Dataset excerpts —
+ + +
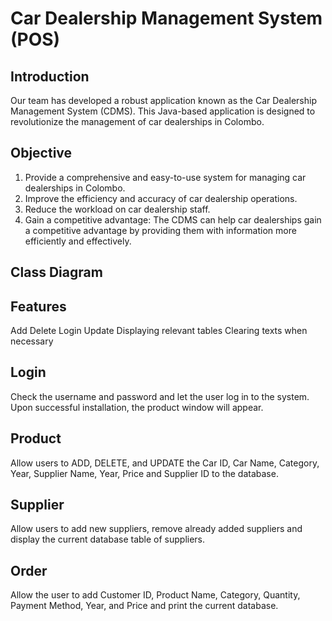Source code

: # Car Dealership Management System (POS)

## Introduction
Our team has developed a robust application known as the Car Dealership Management System (CDMS). This Java-based application is designed to revolutionize the management of car dealerships in Colombo.


## Objective
1. Provide a comprehensive and easy-to-use system for managing car dealerships in Colombo.
2. Improve the efficiency and accuracy of car dealership operations.
3. Reduce the workload on car dealership staff.
4. Gain a competitive advantage: The CDMS can help car dealerships gain a competitive advantage by providing them with information more efficiently and effectively.

## Class Diagram


## Features

Add
Delete
Login
Update
Displaying relevant tables
Clearing texts when necessary

## Login
Check the username and password and let the user log in to the system. Upon successful installation, the product window will appear.

## Product 
Allow users to ADD, DELETE, and UPDATE the Car ID, Car Name, Category, Year, Supplier Name, Year, Price and Supplier ID to the database.

## Supplier
Allow users to add new suppliers, remove already added suppliers and display the current database table of suppliers.

## Order
Allow the user to add Customer ID, Product Name, Category, Quantity, Payment Method, Year, and Price and print the current database.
+ + +
Directions — Pictures are not part of the copy; transcribe the rest of the data verbatim.

Result for this task —
Source code

: # Car Dealership Management System (POS)

## Introduction
Our team has developed a robust application known as the Car Dealership Management System (CDMS). This Java-based application is designed to revolutionize the management of car dealerships in Colombo.


## Objective
1. Provide a comprehensive and easy-to-use system for managing car dealerships in Colombo.
2. Improve the efficiency and accuracy of car dealership operations.
3. Reduce the workload on car dealership staff.
4. Gain a competitive advantage: The CDMS can help car dealerships gain a competitive advantage by providing them with information more efficiently and effectively.

## Class Diagram


## Features

Add
Delete
Login
Update
Displaying relevant tables
Clearing texts when necessary

## Login
Check the username and password and let the user log in to the system. Upon successful installation, the product window will appear.

## Product 
Allow users to ADD, DELETE, and UPDATE the Car ID, Car Name, Category, Year, Supplier Name, Year, Price and Supplier ID to the database.

## Supplier
Allow users to add new suppliers, remove already added suppliers and display the current database table of suppliers.

## Order
Allow the user to add Customer ID, Product Name, Category, Quantity, Payment Method, Year, and Price and print the current database.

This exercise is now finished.